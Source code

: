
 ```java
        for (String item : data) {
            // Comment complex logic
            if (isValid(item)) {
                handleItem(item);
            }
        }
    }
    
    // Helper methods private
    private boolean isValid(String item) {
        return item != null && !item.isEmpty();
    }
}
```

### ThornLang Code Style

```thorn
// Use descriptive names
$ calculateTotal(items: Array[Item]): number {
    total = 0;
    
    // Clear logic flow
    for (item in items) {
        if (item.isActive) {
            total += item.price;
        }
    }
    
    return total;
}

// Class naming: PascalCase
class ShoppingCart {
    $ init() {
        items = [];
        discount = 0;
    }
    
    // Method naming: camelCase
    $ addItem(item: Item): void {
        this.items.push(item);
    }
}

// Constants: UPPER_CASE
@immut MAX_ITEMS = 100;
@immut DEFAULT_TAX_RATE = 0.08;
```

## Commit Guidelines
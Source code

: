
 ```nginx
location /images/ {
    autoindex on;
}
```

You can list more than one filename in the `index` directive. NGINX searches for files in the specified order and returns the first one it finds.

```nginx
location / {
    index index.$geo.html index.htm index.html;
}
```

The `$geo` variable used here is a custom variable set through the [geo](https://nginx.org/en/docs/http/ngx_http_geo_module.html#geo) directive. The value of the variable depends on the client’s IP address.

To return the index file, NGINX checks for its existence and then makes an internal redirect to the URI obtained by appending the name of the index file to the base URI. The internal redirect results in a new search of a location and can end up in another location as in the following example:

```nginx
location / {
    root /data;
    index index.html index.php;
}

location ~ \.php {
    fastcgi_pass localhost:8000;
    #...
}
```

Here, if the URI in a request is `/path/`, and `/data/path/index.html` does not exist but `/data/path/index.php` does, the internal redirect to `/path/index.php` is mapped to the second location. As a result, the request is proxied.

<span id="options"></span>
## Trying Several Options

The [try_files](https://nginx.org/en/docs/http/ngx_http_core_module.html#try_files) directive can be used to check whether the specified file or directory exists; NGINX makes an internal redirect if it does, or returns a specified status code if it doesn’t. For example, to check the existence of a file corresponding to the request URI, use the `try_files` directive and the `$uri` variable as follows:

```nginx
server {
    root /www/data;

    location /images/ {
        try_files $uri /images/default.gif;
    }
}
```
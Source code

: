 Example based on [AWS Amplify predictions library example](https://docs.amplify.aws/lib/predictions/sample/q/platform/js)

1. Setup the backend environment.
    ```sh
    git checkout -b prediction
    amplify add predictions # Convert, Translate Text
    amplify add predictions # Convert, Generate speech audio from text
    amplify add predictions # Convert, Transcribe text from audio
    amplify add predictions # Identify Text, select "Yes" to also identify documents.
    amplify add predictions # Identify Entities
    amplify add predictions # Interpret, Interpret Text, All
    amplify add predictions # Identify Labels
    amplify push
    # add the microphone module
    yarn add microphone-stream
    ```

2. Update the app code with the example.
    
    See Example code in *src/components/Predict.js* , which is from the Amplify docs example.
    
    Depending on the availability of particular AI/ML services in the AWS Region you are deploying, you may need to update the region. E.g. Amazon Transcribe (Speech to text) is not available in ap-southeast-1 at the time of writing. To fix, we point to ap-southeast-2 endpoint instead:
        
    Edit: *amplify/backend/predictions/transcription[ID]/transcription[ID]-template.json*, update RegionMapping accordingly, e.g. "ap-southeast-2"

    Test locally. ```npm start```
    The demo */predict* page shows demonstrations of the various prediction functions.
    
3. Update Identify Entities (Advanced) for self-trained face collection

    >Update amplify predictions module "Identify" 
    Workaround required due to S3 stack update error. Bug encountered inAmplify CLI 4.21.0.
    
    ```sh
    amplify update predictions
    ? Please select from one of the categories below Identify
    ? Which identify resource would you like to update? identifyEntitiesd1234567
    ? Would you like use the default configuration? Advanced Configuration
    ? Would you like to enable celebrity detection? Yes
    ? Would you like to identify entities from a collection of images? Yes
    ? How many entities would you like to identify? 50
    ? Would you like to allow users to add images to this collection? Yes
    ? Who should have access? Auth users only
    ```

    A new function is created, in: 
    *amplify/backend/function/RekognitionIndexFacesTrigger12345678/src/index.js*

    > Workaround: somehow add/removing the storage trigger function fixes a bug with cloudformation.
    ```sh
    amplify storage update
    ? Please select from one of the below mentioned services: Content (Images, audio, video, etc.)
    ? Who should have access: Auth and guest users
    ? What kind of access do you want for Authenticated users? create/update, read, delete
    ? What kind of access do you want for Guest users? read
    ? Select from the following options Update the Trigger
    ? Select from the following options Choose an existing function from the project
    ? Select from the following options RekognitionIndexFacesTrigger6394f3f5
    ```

Problem description = In the entries above, count each line holding "have" and report the total and nothing more.

Solved problem = 2